An American man (residing in Minnesota) has been accused of hacking into other people’s Facebook and email accounts, stealing “compromising” photographs of women, which were then posted up onto adult websites.

In a case that highlights the importance of safety on Facebook and strong passwords, as it was reported on Yahoo and various media that Timothy Peter Noirjean conned young women into providing him with personal information, which allowed him to hack into their personal Facebook and email accounts. Noirjean is believed to have then pretended to be the owner and made contact with her friends and attempt to hack into further accounts.

The report reports that an 18-year-old woman contacted police after she discovered her password had been compromised, after she had been chatting with Noirjean thinking it was a friend. Her password has been reset and photographs from her email account had also been posted online. One of the Facebook victims informed police she had added “Steve Mills” who had informed her that a “compromising” photograph taken from her and was posted on his website. He then informed her that he would only take down the posted photo, if she sent him a naked photograph. She refused.
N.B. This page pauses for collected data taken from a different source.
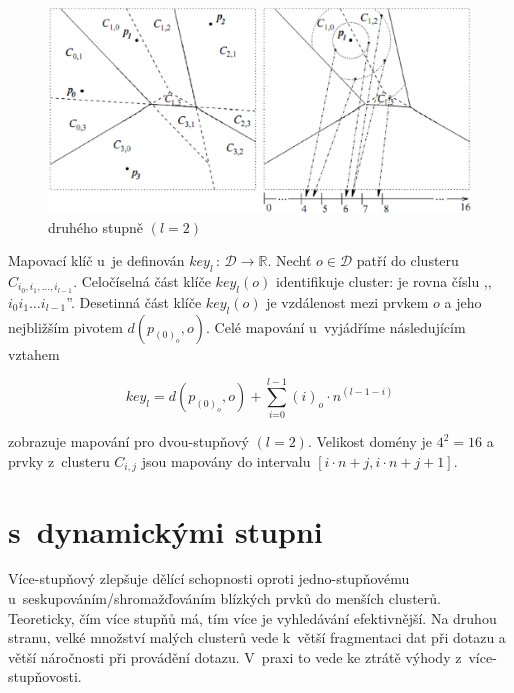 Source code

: \begin{figure}[t]
\centering{}\includegraphics[scale=0.5]{m-index-level-two}\caption{\MIndex druhého stupně $(l=2)$\label{fig:M-Index-level-two}}
\end{figure}


Mapovací klíč \MIndex u~je definován $key_{l}\,:\,\mathcal{D\rightarrow\mathbb{R}}$\@.
Nechť $o\in\mathcal{D}$ patří do clusteru $C_{i_{0},i_{1},\ldots,i_{l-1}}$\@.
Celočíselná část klíče $key_{l}(o)$ identifikuje cluster: je rovna
číslu ,,$i_{0}i_{1}\ldots i_{l-1}$''\@. Desetinná část klíče $key_{l}(o)$
je vzdálenost mezi prvkem $o$ a jeho nejbližším pivotem $d(p_{(0)_{o}},o)$\@.
Celé mapování \MIndex u~vyjádříme následujícím vztahem

\begin{equation}
key_{l}=d(p_{(0)_{o}},o)+\sum_{i\text{=0}}^{l-1}(i)_{o}\cdot n{}^{(l-1-i)}\label{eq:M-Index-key}
\end{equation}


zobrazuje mapování pro dvou-stupňový
\MIndex $(l=2)$\@. Velikost domény je $4^{2}=16$ a prvky z~clusteru
$C_{i,j}$ jsou mapovány do intervalu $[i\cdot n+j,i\cdot n+j+1]$\@.


\section{\MIndex s~dynamickými stupni\label{sec:Dynamic-Cluster-Tree}}

Více-stupňový \MIndex zlepšuje dělící schopnosti oproti jedno-stupňovému
\MIndex u~seskupováním/shromažďováním blízkých prvků do menších clusterů\@.
Teoreticky, čím více stupňů \MIndex má, tím více je vyhledávání efektivnější\@.
Na druhou stranu, velké množství malých clusterů vede k~větší fragmentaci
dat při dotazu a větší náročnosti při provádění dotazu\@. V~praxi
to vede ke ztrátě výhody z~více-stupňovosti\@.

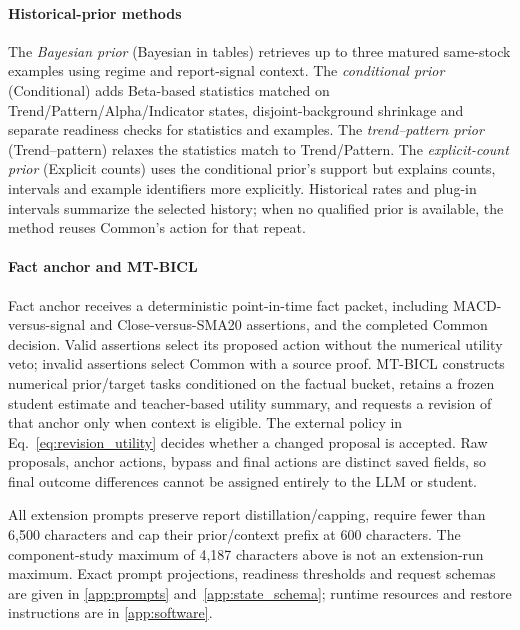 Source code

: \paragraph{Historical-prior methods}
The \emph{Bayesian prior} (Bayesian in tables) retrieves up to three matured same-stock examples using regime and report-signal context. The \emph{conditional prior} (Conditional) adds Beta-based statistics matched on Trend/Pattern/Alpha/Indicator states, disjoint-background shrinkage and separate readiness checks for statistics and examples. The \emph{trend--pattern prior} (Trend--pattern) relaxes the statistics match to Trend/Pattern. The \emph{explicit-count prior} (Explicit counts) uses the conditional prior's support but explains counts, intervals and example identifiers more explicitly. Historical rates and plug-in intervals summarize the selected history; when no qualified prior is available, the method reuses Common's action for that repeat.

\paragraph{Fact anchor and MT-BICL}
Fact anchor receives a deterministic point-in-time fact packet, including MACD-versus-signal and Close-versus-SMA20 assertions, and the completed Common decision. Valid assertions select its proposed action without the numerical utility veto; invalid assertions select Common with a source proof. MT-BICL constructs numerical prior/target tasks conditioned on the factual bucket, retains a frozen student estimate and teacher-based utility summary, and requests a revision of that anchor only when context is eligible. The external policy in Eq.~\ref{eq:revision_utility} decides whether a changed proposal is accepted. Raw proposals, anchor actions, bypass and final actions are distinct saved fields, so final outcome differences cannot be assigned entirely to the LLM or student.

All extension prompts preserve report distillation/capping, require fewer than 6,500 characters and cap their prior/context prefix at 600 characters. The component-study maximum of 4,187 characters above is not an extension-run maximum. Exact prompt projections, readiness thresholds and request schemas are given in \ref{app:prompts} and~\ref{app:state_schema}; runtime resources and restore instructions are in \ref{app:software}.
\FloatBarrier
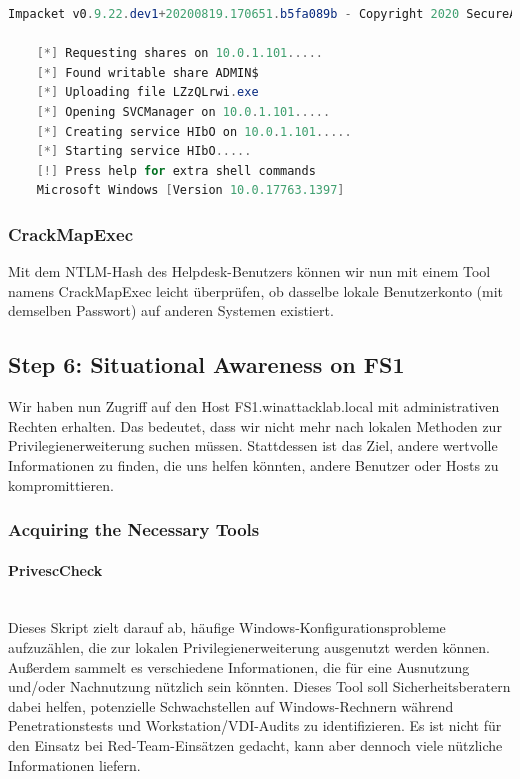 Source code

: \begin{lstlisting}[language=PowerShell]
    Impacket v0.9.22.dev1+20200819.170651.b5fa089b - Copyright 2020 SecureAuth Corporation

    [*] Requesting shares on 10.0.1.101.....
    [*] Found writable share ADMIN$
    [*] Uploading file LZzQLrwi.exe
    [*] Opening SVCManager on 10.0.1.101.....
    [*] Creating service HIbO on 10.0.1.101.....
    [*] Starting service HIbO.....
    [!] Press help for extra shell commands
    Microsoft Windows [Version 10.0.17763.1397]
\end{lstlisting}

\subsubsection{CrackMapExec}
Mit dem NTLM-Hash des Helpdesk-Benutzers können wir nun mit einem Tool namens CrackMapExec leicht überprüfen, ob dasselbe lokale Benutzerkonto (mit demselben Passwort) auf anderen Systemen existiert.



\subsection{Step 6: Situational Awareness on FS1}
Wir haben nun Zugriff auf den Host FS1.winattacklab.local mit administrativen Rechten erhalten. Das bedeutet, dass wir nicht mehr nach lokalen Methoden zur Privilegienerweiterung suchen müssen. Stattdessen ist das Ziel, andere wertvolle Informationen zu finden, die uns helfen könnten, andere Benutzer oder Hosts zu kompromittieren.

\subsubsection{Acquiring the Necessary Tools}

\paragraph{PrivescCheck}\mbox{} \\
Dieses Skript zielt darauf ab, häufige Windows-Konfigurationsprobleme aufzuzählen, die zur lokalen Privilegienerweiterung ausgenutzt werden können. Außerdem sammelt es verschiedene Informationen, die für eine Ausnutzung und/oder Nachnutzung nützlich sein könnten.
Dieses Tool soll Sicherheitsberatern dabei helfen, potenzielle Schwachstellen auf Windows-Rechnern während Penetrationstests und Workstation/VDI-Audits zu identifizieren. Es ist nicht für den Einsatz bei Red-Team-Einsätzen gedacht, kann aber dennoch viele nützliche Informationen liefern.

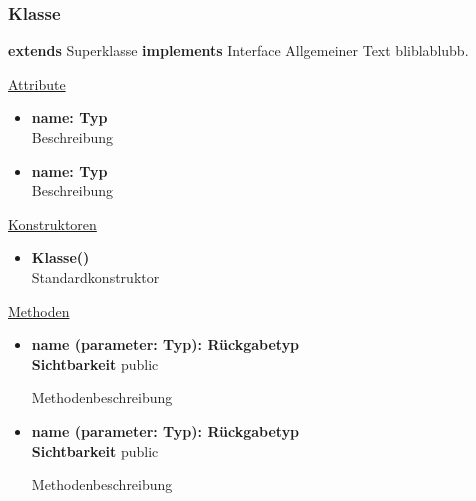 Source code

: \newpage
\subsubsection{Klasse}
\textbf{extends} Superklasse \newline
\textbf{implements} Interface \newline
Allgemeiner Text bliblablubb. \newline

\underline{Attribute}
\begin{itemize}
\itemsep0pt
\item \textbf{name: Typ} \hfill\\ 
Beschreibung

\item \textbf{name: Typ} \hfill\\ 
Beschreibung
\end{itemize}

\underline{Konstruktoren}
\begin{itemize}
\itemsep0pt
\item \textbf{Klasse()} \hfill\\
Standardkonstruktor
\end{itemize}

\underline{Methoden}
\begin{itemize}
\itemsep0pt
\item \textbf{name (parameter: Typ): Rückgabetyp}\hfill\\
\textbf{Sichtbarkeit} public

Methodenbeschreibung

\item \textbf{name (parameter: Typ): Rückgabetyp}\hfill\\
\textbf{Sichtbarkeit} public

Methodenbeschreibung

\end{itemize}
Noirjean has exploited “the trust” that many people have on social networking sites like Facebook. For example, people seem to be willing to accept friend requests without knowing anything about the person. Fake Facebook accounts often feature attractive pics of to “entice” people into accepting requests, which isn’t the actual person who is sitting behind the screen.

This also highlights the severe problem of people selecting “easy to remember” passwords for themselves, which – as proven by this case – even someone without hacking experience/software could easily crack. Strong passwords are the key to online security and should feature over 12 characters, include non-alphabetic symbols and characters, ideally in the form of a mnemonic phrase.

It should also highlight the consequences of online security, due to the complexities of the legal system, as while Noirjean has been charged, the police have no power to enable them to get the photographs taken down.